▶ [INSTRUCTIONS FOR THE TASK] The answer must be an exact reproduction of the lines from the start of the records below through the line containing "## Level 2: Danger Sense", and nothing more.

(Records contained in a dataset)
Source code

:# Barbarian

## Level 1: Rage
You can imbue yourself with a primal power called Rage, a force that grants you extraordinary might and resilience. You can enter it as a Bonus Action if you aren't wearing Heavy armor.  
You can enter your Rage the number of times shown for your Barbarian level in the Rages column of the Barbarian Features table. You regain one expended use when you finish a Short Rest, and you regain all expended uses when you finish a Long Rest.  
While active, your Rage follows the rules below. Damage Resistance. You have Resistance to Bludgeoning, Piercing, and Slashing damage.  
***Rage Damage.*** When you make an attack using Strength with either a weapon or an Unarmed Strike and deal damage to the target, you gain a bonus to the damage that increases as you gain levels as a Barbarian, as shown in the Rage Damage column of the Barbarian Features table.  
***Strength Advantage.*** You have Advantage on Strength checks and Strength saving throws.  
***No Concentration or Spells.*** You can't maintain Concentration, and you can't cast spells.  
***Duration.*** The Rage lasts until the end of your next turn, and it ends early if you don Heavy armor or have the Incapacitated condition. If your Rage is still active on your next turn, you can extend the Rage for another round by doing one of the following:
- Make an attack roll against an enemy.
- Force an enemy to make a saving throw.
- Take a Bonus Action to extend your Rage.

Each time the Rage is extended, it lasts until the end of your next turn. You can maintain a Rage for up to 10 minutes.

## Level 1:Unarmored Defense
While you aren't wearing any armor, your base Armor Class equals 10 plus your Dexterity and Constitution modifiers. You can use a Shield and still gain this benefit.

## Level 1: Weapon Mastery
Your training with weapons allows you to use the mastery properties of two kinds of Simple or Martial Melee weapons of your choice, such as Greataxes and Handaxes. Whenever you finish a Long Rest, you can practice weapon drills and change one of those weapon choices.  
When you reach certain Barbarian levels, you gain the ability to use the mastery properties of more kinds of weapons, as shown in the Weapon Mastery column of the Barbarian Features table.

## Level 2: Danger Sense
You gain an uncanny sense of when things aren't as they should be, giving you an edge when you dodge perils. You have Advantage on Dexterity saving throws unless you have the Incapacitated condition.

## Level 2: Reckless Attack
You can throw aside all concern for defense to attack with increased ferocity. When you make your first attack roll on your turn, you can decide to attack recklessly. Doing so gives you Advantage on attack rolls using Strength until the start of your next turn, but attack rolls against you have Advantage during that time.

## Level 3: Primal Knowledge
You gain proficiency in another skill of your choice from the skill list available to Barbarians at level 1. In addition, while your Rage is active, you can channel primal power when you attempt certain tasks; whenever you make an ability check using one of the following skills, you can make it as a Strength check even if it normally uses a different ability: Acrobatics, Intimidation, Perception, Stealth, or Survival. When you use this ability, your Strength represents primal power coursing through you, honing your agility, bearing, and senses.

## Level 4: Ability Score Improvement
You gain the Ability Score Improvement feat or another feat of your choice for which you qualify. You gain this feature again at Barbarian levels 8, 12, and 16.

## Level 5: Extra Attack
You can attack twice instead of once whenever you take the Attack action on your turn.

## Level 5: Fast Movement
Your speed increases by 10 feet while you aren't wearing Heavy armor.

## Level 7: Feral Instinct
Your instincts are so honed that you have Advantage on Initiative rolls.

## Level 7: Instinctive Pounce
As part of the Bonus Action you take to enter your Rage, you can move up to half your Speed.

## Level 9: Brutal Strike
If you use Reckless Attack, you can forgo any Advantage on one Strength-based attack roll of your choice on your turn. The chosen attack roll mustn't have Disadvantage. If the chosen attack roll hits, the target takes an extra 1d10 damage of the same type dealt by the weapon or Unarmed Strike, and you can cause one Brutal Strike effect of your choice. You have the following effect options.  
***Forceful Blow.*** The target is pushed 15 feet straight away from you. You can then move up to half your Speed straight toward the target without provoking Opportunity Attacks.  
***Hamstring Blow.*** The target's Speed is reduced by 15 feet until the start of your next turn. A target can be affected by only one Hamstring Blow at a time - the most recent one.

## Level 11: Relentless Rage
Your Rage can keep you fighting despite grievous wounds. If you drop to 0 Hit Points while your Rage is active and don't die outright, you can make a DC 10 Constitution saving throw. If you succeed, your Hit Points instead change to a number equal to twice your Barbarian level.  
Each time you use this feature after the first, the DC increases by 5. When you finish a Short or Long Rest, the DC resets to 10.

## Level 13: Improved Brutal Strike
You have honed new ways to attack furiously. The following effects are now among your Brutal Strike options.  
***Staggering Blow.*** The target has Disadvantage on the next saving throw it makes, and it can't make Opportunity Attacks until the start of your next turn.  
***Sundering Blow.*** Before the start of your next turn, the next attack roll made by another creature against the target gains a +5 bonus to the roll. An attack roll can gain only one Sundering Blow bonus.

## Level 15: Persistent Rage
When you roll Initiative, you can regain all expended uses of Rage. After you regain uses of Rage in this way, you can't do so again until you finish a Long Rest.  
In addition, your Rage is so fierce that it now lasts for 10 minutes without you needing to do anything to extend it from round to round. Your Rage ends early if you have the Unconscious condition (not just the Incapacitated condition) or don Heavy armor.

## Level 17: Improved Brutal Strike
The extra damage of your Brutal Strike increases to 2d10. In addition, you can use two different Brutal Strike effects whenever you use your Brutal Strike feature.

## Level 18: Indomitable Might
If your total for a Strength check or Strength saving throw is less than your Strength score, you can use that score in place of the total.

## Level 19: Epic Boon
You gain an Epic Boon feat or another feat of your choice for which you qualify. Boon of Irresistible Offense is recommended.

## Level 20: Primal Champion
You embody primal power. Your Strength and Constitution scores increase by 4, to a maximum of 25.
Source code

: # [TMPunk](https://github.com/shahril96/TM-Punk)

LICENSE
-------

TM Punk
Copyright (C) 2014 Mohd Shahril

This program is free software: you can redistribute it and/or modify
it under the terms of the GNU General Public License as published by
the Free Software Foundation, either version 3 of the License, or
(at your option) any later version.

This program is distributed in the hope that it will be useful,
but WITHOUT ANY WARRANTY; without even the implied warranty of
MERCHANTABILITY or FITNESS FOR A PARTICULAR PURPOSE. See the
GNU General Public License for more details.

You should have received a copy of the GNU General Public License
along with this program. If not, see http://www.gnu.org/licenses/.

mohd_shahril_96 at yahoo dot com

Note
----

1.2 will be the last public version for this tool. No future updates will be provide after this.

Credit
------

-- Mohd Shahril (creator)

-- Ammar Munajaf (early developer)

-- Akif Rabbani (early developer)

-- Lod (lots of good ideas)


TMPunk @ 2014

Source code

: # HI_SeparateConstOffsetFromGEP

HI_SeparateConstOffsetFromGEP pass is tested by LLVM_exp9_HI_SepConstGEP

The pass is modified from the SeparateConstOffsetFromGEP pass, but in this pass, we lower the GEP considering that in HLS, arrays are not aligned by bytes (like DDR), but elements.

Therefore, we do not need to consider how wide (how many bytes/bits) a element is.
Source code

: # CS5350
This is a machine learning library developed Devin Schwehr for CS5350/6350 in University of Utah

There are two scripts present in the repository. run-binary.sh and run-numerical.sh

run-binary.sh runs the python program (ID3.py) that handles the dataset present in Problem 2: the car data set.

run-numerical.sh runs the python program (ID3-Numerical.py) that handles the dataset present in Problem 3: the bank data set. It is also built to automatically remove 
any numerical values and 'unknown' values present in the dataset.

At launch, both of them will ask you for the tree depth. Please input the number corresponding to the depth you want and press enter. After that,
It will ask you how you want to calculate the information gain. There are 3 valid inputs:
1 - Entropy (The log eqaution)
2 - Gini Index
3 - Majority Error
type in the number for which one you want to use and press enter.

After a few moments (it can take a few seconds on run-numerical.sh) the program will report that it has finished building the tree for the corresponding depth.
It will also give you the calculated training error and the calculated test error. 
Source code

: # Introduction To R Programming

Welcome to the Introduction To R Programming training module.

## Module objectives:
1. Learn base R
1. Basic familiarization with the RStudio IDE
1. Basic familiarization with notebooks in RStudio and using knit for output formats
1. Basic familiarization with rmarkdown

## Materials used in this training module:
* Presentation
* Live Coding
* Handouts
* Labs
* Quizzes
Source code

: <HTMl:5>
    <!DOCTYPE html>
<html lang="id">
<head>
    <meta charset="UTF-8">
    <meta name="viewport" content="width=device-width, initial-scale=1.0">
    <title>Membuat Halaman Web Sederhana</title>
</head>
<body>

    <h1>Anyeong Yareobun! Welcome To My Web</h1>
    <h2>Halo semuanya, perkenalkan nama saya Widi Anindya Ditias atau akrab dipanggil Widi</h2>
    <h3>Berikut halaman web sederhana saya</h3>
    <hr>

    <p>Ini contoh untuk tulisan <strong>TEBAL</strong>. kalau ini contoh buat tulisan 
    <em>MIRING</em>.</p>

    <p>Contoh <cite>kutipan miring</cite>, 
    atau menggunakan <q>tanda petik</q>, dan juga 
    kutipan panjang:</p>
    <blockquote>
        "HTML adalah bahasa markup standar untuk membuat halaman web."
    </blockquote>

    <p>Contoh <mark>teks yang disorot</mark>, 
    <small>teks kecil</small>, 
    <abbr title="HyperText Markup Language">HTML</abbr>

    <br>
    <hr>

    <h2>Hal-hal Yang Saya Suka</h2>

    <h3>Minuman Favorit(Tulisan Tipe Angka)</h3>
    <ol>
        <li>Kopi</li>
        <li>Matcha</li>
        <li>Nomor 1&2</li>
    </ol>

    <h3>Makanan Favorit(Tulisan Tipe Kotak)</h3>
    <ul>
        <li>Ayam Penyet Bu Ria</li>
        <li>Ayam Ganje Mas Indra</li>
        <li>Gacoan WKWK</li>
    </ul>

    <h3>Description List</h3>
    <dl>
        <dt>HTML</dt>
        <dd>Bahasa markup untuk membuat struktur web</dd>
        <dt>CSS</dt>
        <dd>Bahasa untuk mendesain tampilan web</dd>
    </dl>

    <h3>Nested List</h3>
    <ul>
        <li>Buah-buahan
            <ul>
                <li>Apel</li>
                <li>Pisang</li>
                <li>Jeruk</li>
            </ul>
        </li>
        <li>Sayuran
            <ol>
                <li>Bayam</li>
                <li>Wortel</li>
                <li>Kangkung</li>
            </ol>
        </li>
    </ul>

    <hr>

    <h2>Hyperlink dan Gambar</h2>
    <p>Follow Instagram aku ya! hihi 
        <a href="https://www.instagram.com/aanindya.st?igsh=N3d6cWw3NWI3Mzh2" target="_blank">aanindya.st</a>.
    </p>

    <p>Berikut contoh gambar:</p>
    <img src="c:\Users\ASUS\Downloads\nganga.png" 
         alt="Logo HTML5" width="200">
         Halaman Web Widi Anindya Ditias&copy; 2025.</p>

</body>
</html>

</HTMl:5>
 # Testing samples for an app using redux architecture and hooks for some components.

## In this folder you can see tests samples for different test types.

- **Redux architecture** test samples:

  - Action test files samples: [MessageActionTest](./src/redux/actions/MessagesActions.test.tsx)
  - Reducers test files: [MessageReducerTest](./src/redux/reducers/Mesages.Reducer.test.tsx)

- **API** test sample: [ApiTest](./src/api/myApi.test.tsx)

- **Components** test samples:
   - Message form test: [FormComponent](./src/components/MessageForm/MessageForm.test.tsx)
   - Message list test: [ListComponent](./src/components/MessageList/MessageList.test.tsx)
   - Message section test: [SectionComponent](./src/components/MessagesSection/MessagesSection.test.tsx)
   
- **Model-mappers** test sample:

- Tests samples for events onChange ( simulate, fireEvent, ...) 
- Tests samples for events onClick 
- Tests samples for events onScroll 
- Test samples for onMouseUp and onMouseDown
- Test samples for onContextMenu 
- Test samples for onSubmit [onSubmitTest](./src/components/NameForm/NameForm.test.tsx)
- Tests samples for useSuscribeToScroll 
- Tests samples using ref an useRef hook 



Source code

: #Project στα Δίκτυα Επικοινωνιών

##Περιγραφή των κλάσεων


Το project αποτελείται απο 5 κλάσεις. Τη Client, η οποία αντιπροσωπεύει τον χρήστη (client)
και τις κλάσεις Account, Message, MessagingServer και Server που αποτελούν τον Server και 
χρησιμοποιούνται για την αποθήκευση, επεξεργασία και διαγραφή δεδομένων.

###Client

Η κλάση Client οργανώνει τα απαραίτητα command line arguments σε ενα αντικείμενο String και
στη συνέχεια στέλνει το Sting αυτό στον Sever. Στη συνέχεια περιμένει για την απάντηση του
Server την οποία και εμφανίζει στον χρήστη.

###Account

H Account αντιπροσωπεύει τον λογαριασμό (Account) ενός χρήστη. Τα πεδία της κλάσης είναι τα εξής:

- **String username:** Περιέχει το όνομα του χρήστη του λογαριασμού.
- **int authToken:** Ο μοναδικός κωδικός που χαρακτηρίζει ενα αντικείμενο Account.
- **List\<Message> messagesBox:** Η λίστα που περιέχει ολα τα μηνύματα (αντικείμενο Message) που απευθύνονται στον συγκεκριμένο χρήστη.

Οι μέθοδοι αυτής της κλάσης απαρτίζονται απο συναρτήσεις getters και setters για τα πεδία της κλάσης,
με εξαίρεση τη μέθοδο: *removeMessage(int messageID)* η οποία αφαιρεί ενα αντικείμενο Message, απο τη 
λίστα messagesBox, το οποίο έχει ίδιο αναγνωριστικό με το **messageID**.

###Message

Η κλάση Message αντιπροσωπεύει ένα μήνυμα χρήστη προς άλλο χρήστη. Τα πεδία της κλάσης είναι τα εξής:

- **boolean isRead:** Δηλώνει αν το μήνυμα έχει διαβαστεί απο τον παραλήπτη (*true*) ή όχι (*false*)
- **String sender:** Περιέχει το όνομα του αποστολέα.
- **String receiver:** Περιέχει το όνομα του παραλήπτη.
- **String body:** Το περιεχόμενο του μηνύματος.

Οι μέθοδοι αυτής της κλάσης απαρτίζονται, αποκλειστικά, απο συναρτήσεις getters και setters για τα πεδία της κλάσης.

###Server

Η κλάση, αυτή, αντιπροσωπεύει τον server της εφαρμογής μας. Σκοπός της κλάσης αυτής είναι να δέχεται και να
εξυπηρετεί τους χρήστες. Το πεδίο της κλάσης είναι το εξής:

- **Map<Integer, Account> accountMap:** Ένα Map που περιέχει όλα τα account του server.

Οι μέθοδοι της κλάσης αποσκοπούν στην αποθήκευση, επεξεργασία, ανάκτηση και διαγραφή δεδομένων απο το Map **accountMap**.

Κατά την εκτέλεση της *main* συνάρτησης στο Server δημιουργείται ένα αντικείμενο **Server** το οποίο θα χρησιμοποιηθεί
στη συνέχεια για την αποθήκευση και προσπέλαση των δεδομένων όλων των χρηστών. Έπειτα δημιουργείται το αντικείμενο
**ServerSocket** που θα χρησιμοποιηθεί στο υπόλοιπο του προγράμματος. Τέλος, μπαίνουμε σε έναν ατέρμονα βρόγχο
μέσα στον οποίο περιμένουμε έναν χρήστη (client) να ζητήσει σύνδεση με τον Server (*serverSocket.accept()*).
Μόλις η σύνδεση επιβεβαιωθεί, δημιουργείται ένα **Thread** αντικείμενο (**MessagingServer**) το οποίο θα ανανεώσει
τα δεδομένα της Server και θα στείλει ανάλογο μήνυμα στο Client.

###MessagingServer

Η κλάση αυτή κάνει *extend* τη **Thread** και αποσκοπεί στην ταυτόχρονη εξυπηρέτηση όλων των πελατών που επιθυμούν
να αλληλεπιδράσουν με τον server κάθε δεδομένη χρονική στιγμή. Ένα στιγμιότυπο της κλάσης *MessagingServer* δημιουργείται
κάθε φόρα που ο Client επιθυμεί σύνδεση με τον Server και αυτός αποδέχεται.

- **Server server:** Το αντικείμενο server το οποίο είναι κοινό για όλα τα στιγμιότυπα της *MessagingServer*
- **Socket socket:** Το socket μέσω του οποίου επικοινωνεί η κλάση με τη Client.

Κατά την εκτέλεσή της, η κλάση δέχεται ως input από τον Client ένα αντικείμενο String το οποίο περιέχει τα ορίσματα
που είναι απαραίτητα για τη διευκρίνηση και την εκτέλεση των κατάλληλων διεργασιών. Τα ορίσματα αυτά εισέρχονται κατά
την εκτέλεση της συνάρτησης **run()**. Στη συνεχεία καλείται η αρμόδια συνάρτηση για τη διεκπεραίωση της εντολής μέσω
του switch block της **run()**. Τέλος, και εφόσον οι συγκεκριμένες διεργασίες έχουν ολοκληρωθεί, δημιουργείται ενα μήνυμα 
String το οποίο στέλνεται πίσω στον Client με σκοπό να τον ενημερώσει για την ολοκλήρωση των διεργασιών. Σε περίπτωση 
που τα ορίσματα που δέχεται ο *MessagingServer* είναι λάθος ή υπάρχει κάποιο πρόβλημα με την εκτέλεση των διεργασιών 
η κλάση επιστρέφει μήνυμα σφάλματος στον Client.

▶ [YOUR RESPONSE]
Source code

:# Barbarian

## Level 1: Rage
You can imbue yourself with a primal power called Rage, a force that grants you extraordinary might and resilience. You can enter it as a Bonus Action if you aren't wearing Heavy armor.  
You can enter your Rage the number of times shown for your Barbarian level in the Rages column of the Barbarian Features table. You regain one expended use when you finish a Short Rest, and you regain all expended uses when you finish a Long Rest.  
While active, your Rage follows the rules below. Damage Resistance. You have Resistance to Bludgeoning, Piercing, and Slashing damage.  
***Rage Damage.*** When you make an attack using Strength with either a weapon or an Unarmed Strike and deal damage to the target, you gain a bonus to the damage that increases as you gain levels as a Barbarian, as shown in the Rage Damage column of the Barbarian Features table.  
***Strength Advantage.*** You have Advantage on Strength checks and Strength saving throws.  
***No Concentration or Spells.*** You can't maintain Concentration, and you can't cast spells.  
***Duration.*** The Rage lasts until the end of your next turn, and it ends early if you don Heavy armor or have the Incapacitated condition. If your Rage is still active on your next turn, you can extend the Rage for another round by doing one of the following:
- Make an attack roll against an enemy.
- Force an enemy to make a saving throw.
- Take a Bonus Action to extend your Rage.

Each time the Rage is extended, it lasts until the end of your next turn. You can maintain a Rage for up to 10 minutes.

## Level 1:Unarmored Defense
While you aren't wearing any armor, your base Armor Class equals 10 plus your Dexterity and Constitution modifiers. You can use a Shield and still gain this benefit.

## Level 1: Weapon Mastery
Your training with weapons allows you to use the mastery properties of two kinds of Simple or Martial Melee weapons of your choice, such as Greataxes and Handaxes. Whenever you finish a Long Rest, you can practice weapon drills and change one of those weapon choices.  
When you reach certain Barbarian levels, you gain the ability to use the mastery properties of more kinds of weapons, as shown in the Weapon Mastery column of the Barbarian Features table.

## Level 2: Danger Sense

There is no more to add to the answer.